Problem | What you return must match the listing below word for word.

+++ Data shown +++

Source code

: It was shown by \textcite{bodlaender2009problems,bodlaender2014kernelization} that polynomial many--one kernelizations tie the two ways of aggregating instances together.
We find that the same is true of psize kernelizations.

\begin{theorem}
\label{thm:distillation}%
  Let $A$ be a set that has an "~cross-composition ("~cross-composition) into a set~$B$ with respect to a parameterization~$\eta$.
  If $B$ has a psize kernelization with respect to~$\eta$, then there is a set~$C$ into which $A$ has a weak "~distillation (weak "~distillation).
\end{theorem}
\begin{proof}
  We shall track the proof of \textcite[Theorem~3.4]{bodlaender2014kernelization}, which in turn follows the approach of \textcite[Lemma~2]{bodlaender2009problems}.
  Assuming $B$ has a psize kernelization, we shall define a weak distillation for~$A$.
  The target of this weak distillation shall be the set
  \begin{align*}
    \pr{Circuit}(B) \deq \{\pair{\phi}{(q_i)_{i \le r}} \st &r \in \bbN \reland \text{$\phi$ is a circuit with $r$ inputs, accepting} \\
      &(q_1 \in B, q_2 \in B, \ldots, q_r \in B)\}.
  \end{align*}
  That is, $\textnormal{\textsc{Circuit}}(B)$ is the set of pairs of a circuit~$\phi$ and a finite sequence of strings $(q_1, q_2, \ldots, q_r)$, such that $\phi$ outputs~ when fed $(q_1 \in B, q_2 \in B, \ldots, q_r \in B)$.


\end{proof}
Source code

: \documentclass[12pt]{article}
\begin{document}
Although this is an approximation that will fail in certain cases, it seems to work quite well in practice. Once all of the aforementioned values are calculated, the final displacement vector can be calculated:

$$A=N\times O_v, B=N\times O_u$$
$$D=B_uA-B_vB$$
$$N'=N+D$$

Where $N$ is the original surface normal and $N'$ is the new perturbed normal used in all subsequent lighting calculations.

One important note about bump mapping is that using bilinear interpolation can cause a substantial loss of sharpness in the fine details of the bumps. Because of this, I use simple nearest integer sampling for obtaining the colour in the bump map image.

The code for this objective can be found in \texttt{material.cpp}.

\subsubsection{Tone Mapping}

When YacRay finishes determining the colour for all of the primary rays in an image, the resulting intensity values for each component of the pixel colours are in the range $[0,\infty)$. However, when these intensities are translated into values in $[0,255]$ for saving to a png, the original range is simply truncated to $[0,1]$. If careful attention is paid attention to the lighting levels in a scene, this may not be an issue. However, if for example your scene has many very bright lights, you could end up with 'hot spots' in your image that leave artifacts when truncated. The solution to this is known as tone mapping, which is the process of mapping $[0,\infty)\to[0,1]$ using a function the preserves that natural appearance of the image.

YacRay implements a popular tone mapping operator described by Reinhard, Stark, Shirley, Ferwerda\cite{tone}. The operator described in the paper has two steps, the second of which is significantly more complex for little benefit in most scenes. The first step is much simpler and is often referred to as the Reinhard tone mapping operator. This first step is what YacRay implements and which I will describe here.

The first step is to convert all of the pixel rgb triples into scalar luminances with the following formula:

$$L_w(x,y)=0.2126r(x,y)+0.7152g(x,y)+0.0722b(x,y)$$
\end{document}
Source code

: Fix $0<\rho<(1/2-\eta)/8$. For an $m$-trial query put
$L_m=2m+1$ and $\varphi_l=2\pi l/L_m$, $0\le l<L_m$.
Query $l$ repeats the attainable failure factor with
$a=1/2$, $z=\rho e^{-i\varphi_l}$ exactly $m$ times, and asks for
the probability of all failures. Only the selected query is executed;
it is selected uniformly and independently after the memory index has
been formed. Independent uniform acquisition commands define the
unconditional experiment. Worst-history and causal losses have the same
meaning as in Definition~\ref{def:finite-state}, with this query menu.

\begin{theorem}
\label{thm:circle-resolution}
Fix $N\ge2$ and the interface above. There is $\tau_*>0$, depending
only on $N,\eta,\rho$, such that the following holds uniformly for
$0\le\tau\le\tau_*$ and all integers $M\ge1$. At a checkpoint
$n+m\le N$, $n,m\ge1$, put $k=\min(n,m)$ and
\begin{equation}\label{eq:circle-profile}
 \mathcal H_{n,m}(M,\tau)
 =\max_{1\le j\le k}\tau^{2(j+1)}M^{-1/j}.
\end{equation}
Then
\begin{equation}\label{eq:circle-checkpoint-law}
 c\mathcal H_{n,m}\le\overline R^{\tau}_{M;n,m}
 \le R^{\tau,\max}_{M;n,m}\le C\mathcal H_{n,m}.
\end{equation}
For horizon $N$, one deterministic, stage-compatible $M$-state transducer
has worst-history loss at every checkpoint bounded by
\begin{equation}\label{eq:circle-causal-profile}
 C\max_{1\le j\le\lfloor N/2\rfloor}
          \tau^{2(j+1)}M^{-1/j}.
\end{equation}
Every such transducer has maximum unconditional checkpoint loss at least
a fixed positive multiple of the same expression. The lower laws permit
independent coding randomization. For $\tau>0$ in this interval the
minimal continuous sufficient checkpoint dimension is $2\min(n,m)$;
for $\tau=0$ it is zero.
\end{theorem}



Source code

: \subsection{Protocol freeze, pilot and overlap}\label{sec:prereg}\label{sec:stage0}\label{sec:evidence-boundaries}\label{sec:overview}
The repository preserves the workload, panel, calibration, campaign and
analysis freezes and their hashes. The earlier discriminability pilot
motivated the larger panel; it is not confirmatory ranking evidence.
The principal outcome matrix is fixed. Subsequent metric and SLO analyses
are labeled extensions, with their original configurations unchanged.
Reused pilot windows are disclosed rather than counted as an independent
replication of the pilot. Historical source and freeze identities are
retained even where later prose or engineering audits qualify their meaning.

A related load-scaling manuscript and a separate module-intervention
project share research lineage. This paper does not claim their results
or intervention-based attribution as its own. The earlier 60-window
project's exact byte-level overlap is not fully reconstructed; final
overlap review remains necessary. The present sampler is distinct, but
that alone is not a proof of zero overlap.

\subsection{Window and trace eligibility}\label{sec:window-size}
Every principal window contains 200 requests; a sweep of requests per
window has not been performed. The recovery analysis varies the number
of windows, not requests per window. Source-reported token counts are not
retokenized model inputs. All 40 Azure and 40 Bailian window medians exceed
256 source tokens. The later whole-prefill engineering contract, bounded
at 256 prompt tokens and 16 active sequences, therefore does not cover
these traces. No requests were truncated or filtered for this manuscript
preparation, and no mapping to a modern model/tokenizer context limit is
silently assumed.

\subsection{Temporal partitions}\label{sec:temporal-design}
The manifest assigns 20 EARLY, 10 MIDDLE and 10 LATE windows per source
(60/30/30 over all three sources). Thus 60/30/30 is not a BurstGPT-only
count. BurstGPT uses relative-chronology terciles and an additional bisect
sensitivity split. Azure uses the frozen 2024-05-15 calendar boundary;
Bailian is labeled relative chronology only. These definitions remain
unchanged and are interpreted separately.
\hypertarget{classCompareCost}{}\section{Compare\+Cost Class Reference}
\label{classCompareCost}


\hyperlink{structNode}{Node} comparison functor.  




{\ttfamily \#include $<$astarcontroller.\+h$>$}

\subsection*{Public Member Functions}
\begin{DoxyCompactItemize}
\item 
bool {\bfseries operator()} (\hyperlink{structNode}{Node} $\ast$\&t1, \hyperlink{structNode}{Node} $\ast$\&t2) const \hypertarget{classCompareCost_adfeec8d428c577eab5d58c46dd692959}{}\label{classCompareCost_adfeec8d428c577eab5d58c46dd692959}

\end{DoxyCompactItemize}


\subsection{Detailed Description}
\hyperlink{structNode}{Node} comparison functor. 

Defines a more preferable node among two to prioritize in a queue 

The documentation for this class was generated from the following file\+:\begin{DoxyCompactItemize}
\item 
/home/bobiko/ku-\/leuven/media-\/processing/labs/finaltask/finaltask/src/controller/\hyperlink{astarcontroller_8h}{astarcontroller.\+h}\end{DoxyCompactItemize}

+++

Worked solution |
Source code

: It was shown by \textcite{bodlaender2009problems,bodlaender2014kernelization} that polynomial many--one kernelizations tie the two ways of aggregating instances together.
We find that the same is true of psize kernelizations.

\begin{theorem}
\label{thm:distillation}%
  Let $A$ be a set that has an "~cross-composition ("~cross-composition) into a set~$B$ with respect to a parameterization~$\eta$.
  If $B$ has a psize kernelization with respect to~$\eta$, then there is a set~$C$ into which $A$ has a weak "~distillation (weak "~distillation).
\end{theorem}
\begin{proof}
  We shall track the proof of \textcite[Theorem~3.4]{bodlaender2014kernelization}, which in turn follows the approach of \textcite[Lemma~2]{bodlaender2009problems}.
  Assuming $B$ has a psize kernelization, we shall define a weak distillation for~$A$.
  The target of this weak distillation shall be the set
  \begin{align*}
    \pr{Circuit}(B) \deq \{\pair{\phi}{(q_i)_{i \le r}} \st &r \in \bbN \reland \text{$\phi$ is a circuit with $r$ inputs, accepting} \\
      &(q_1 \in B, q_2 \in B, \ldots, q_r \in B)\}.
  \end{align*}
  That is, $\textnormal{\textsc{Circuit}}(B)$ is the set of pairs of a circuit~$\phi$ and a finite sequence of strings $(q_1, q_2, \ldots, q_r)$, such that $\phi$ outputs~ when fed $(q_1 \in B, q_2 \in B, \ldots, q_r \in B)$.


\end{proof}
Source code

: \documentclass[12pt]{article}
\begin{document}
Although this is an approximation that will fail in certain cases, it seems to work quite well in practice. Once all of the aforementioned values are calculated, the final displacement vector can be calculated:

$$A=N\times O_v, B=N\times O_u$$
$$D=B_uA-B_vB$$
$$N'=N+D$$

Where $N$ is the original surface normal and $N'$ is the new perturbed normal used in all subsequent lighting calculations.

One important note about bump mapping is that using bilinear interpolation can cause a substantial loss of sharpness in the fine details of the bumps. Because of this, I use simple nearest integer sampling for obtaining the colour in the bump map image.

The code for this objective can be found in \texttt{material.cpp}.

\subsubsection{Tone Mapping}

When YacRay finishes determining the colour for all of the primary rays in an image, the resulting intensity values for each component of the pixel colours are in the range $[0,\infty)$. However, when these intensities are translated into values in $[0,255]$ for saving to a png, the original range is simply truncated to $[0,1]$. If careful attention is paid attention to the lighting levels in a scene, this may not be an issue. However, if for example your scene has many very bright lights, you could end up with 'hot spots' in your image that leave artifacts when truncated. The solution to this is known as tone mapping, which is the process of mapping $[0,\infty)\to[0,1]$ using a function the preserves that natural appearance of the image.

YacRay implements a popular tone mapping operator described by Reinhard, Stark, Shirley, Ferwerda\cite{tone}. The operator described in the paper has two steps, the second of which is significantly more complex for little benefit in most scenes. The first step is much simpler and is often referred to as the Reinhard tone mapping operator. This first step is what YacRay implements and which I will describe here.

The first step is to convert all of the pixel rgb triples into scalar luminances with the following formula:

$$L_w(x,y)=0.2126r(x,y)+0.7152g(x,y)+0.0722b(x,y)$$
\end{document}
Source code

: Fix $0<\rho<(1/2-\eta)/8$. For an $m$-trial query put
$L_m=2m+1$ and $\varphi_l=2\pi l/L_m$, $0\le l<L_m$.
Query $l$ repeats the attainable failure factor with
$a=1/2$, $z=\rho e^{-i\varphi_l}$ exactly $m$ times, and asks for
the probability of all failures. Only the selected query is executed;
it is selected uniformly and independently after the memory index has
been formed. Independent uniform acquisition commands define the
unconditional experiment. Worst-history and causal losses have the same
meaning as in Definition~\ref{def:finite-state}, with this query menu.

\begin{theorem}
\label{thm:circle-resolution}
Fix $N\ge2$ and the interface above. There is $\tau_*>0$, depending
only on $N,\eta,\rho$, such that the following holds uniformly for
$0\le\tau\le\tau_*$ and all integers $M\ge1$. At a checkpoint
$n+m\le N$, $n,m\ge1$, put $k=\min(n,m)$ and
\begin{equation}\label{eq:circle-profile}
 \mathcal H_{n,m}(M,\tau)
 =\max_{1\le j\le k}\tau^{2(j+1)}M^{-1/j}.
\end{equation}
Then
\begin{equation}\label{eq:circle-checkpoint-law}
 c\mathcal H_{n,m}\le\overline R^{\tau}_{M;n,m}
 \le R^{\tau,\max}_{M;n,m}\le C\mathcal H_{n,m}.
\end{equation}
For horizon $N$, one deterministic, stage-compatible $M$-state transducer
has worst-history loss at every checkpoint bounded by
\begin{equation}\label{eq:circle-causal-profile}
 C\max_{1\le j\le\lfloor N/2\rfloor}
          \tau^{2(j+1)}M^{-1/j}.
\end{equation}
Every such transducer has maximum unconditional checkpoint loss at least
a fixed positive multiple of the same expression. The lower laws permit
independent coding randomization. For $\tau>0$ in this interval the
minimal continuous sufficient checkpoint dimension is $2\min(n,m)$;
for $\tau=0$ it is zero.
\end{theorem}



Source code

: \subsection{Protocol freeze, pilot and overlap}\label{sec:prereg}\label{sec:stage0}\label{sec:evidence-boundaries}\label{sec:overview}
The repository preserves the workload, panel, calibration, campaign and
analysis freezes and their hashes. The earlier discriminability pilot
motivated the larger panel; it is not confirmatory ranking evidence.
The principal outcome matrix is fixed. Subsequent metric and SLO analyses
are labeled extensions, with their original configurations unchanged.
Reused pilot windows are disclosed rather than counted as an independent
replication of the pilot. Historical source and freeze identities are
retained even where later prose or engineering audits qualify their meaning.

A related load-scaling manuscript and a separate module-intervention
project share research lineage. This paper does not claim their results
or intervention-based attribution as its own. The earlier 60-window
project's exact byte-level overlap is not fully reconstructed; final
overlap review remains necessary. The present sampler is distinct, but
that alone is not a proof of zero overlap.

\subsection{Window and trace eligibility}\label{sec:window-size}
Every principal window contains 200 requests; a sweep of requests per
window has not been performed. The recovery analysis varies the number
of windows, not requests per window. Source-reported token counts are not
retokenized model inputs. All 40 Azure and 40 Bailian window medians exceed
256 source tokens. The later whole-prefill engineering contract, bounded
at 256 prompt tokens and 16 active sequences, therefore does not cover
these traces. No requests were truncated or filtered for this manuscript
preparation, and no mapping to a modern model/tokenizer context limit is
silently assumed.

\subsection{Temporal partitions}\label{sec:temporal-design}
The manifest assigns 20 EARLY, 10 MIDDLE and 10 LATE windows per source
(60/30/30 over all three sources). Thus 60/30/30 is not a BurstGPT-only
count. BurstGPT uses relative-chronology terciles and an additional bisect
sensitivity split. Azure uses the frozen 2024-05-15 calendar boundary;
Bailian is labeled relative chronology only. These definitions remain
unchanged and are interpreted separately.
\hypertarget{classCompareCost}{}\section{Compare\+Cost Class Reference}
\label{classCompareCost}


\hyperlink{structNode}{Node} comparison functor.  




{\ttfamily \#include $<$astarcontroller.\+h$>$}

\subsection*{Public Member Functions}
\begin{DoxyCompactItemize}
\item 
bool {\bfseries operator()} (\hyperlink{structNode}{Node} $\ast$\&t1, \hyperlink{structNode}{Node} $\ast$\&t2) const \hypertarget{classCompareCost_adfeec8d428c577eab5d58c46dd692959}{}\label{classCompareCost_adfeec8d428c577eab5d58c46dd692959}

\end{DoxyCompactItemize}


\subsection{Detailed Description}
\hyperlink{structNode}{Node} comparison functor. 

Defines a more preferable node among two to prioritize in a queue 

The documentation for this class was generated from the following file\+:\begin{DoxyCompactItemize}
\item 
/home/bobiko/ku-\/leuven/media-\/processing/labs/finaltask/finaltask/src/controller/\hyperlink{astarcontroller_8h}{astarcontroller.\+h}\end{DoxyCompactItemize}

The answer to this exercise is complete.